Although some workers already pay for parking, the Department of Finance said charges could be rolled out across all large health sites if an incoming executive wants to generate revenue - with the potential to raise £1m in 2019-20.
Other options include introducing prescription charges, raising dental fees, charging for day and domiciliary care and reviewing the use of free non-emergency patient transport
The document said health and education need more funding than is available, and "continuing with the same pattern of spend as in previous years is simply unsustainable".
Health funding shortfalls are projected to be between £151-171m in 2018-19 and £265-340m in 2019-20.
The report made a series of suggestions of how money could be found, including potential hikes in rates and Housing Executive rents.
Rates bills have two elements - the district rate set by councils to finance their services and a regional rate which supports the north's public facilities and Stormont departments.
The proposals suggest increasing the regional rate above inflation.
According to the document, households in the north pay much lower rates than their counterparts in Britain.
It said every one per cent increase in the regional rate would cost domestic customers around 19p per week and generate around £7 million.

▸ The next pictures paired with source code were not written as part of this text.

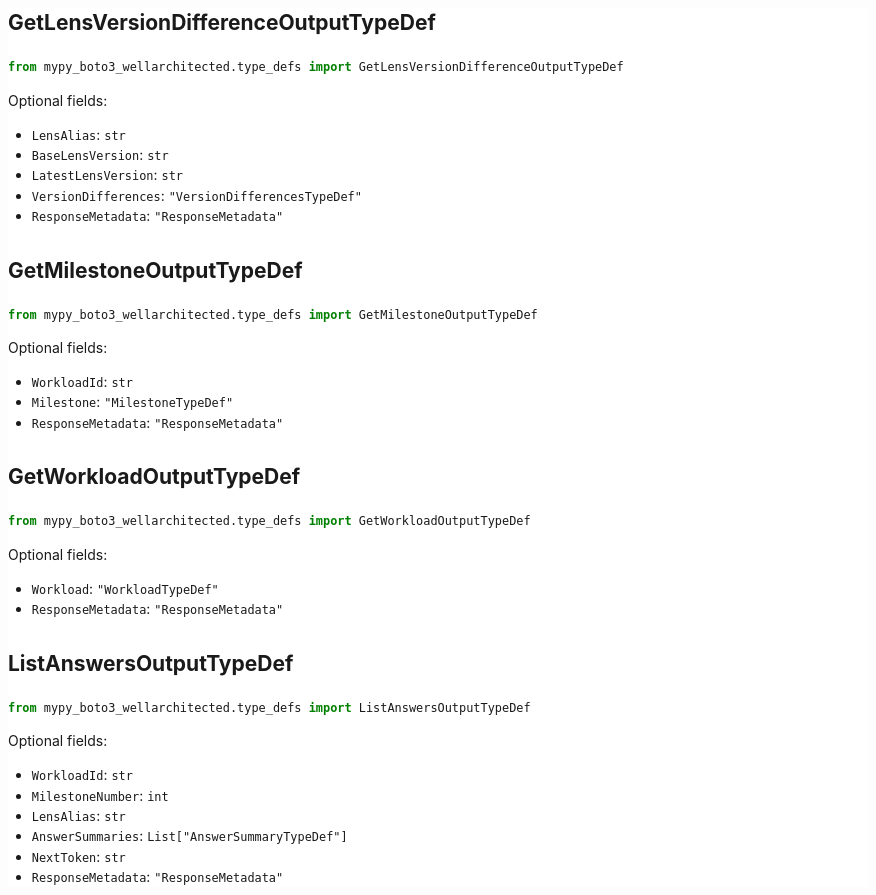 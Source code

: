 
## GetLensVersionDifferenceOutputTypeDef

```python
from mypy_boto3_wellarchitected.type_defs import GetLensVersionDifferenceOutputTypeDef
```




Optional fields:
- `LensAlias`: `str`
- `BaseLensVersion`: `str`
- `LatestLensVersion`: `str`
- `VersionDifferences`: `"VersionDifferencesTypeDef"`
- `ResponseMetadata`: `"ResponseMetadata"`


## GetMilestoneOutputTypeDef

```python
from mypy_boto3_wellarchitected.type_defs import GetMilestoneOutputTypeDef
```




Optional fields:
- `WorkloadId`: `str`
- `Milestone`: `"MilestoneTypeDef"`
- `ResponseMetadata`: `"ResponseMetadata"`


## GetWorkloadOutputTypeDef

```python
from mypy_boto3_wellarchitected.type_defs import GetWorkloadOutputTypeDef
```




Optional fields:
- `Workload`: `"WorkloadTypeDef"`
- `ResponseMetadata`: `"ResponseMetadata"`


## ListAnswersOutputTypeDef

```python
from mypy_boto3_wellarchitected.type_defs import ListAnswersOutputTypeDef
```




Optional fields:
- `WorkloadId`: `str`
- `MilestoneNumber`: `int`
- `LensAlias`: `str`
- `AnswerSummaries`: `List["AnswerSummaryTypeDef"]`
- `NextToken`: `str`
- `ResponseMetadata`: `"ResponseMetadata"`
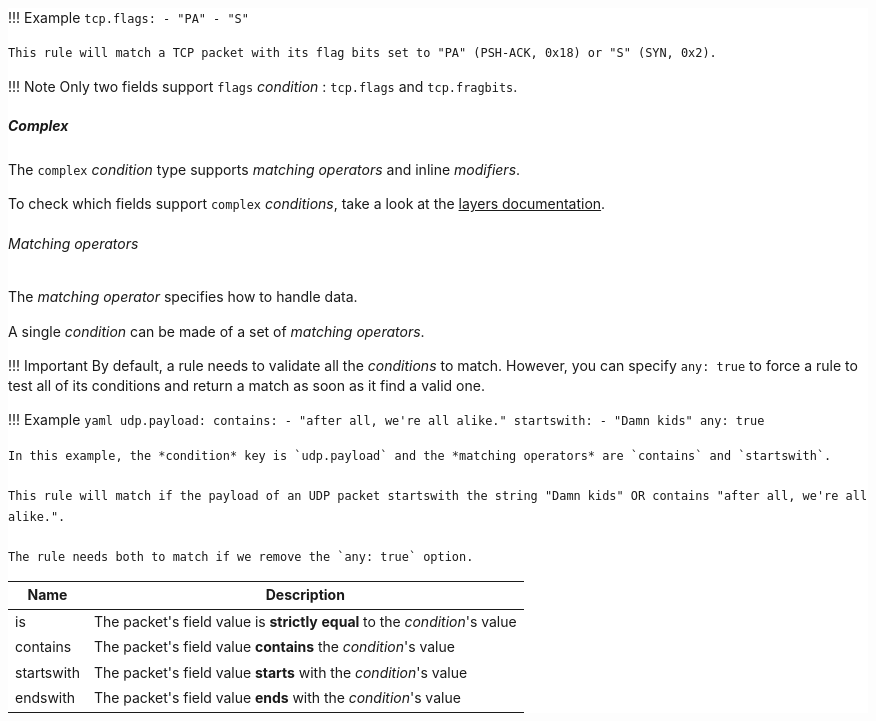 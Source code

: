 !!! Example
    ```
    tcp.flags:
      - "PA"
      - "S"
    ```
    
    This rule will match a TCP packet with its flag bits set to "PA" (PSH-ACK, 0x18) or "S" (SYN, 0x2).
    
!!! Note 
    Only two fields support `flags` *condition* : `tcp.flags` and `tcp.fragbits`.

##### Complex

The `complex` *condition* type supports *matching operators* and inline *modifiers*.

To check which fields support `complex` *conditions*, take a look at the [layers documentation](/layers).

###### Matching operators
The *matching operator* specifies how to handle data.

A single *condition* can be made of a set of *matching operators*.

!!! Important
    By default, a rule needs to validate all the *conditions* to match. However, you can specify `any: true` to force a rule to test all of its conditions and return a match as soon as it find a valid one.

!!! Example
    ```yaml
    udp.payload:
      contains:
        - "after all, we're all alike."
      startswith:
        - "Damn kids"
      any: true
    ```
    
    In this example, the *condition* key is `udp.payload` and the *matching operators* are `contains` and `startswith`. 
    
    This rule will match if the payload of an UDP packet startswith the string "Damn kids" OR contains "after all, we're all alike.". 
    
    The rule needs both to match if we remove the `any: true` option.

|Name|Description|
|---|---|
|is|The packet's field value is **strictly equal** to the *condition*'s value|
|contains|The packet's field value **contains** the *condition*'s value|
|startswith|The packet's field value **starts** with the *condition*'s value|
|endswith|The packet's field value **ends** with the *condition*'s value|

A five per cent above-inflation increase for domestic customers and a rise in line with inflation for non-domestic customers would raise more than £35 million in 2018-19 and more than £68 million in 2019-20.
The document also suggested a rise in Housing Executive rents - 3% above inflation - which could generate £8 million a year.
And it warned the rise "would need to be part of a longer term multi-annual programme of rent increases stretching further into the future".
It said Housing Executive rents are around 25 per cent below those charged by housing associations.
However, the document warned that housing benefit would also have to increase to above levels forecasted by the executive.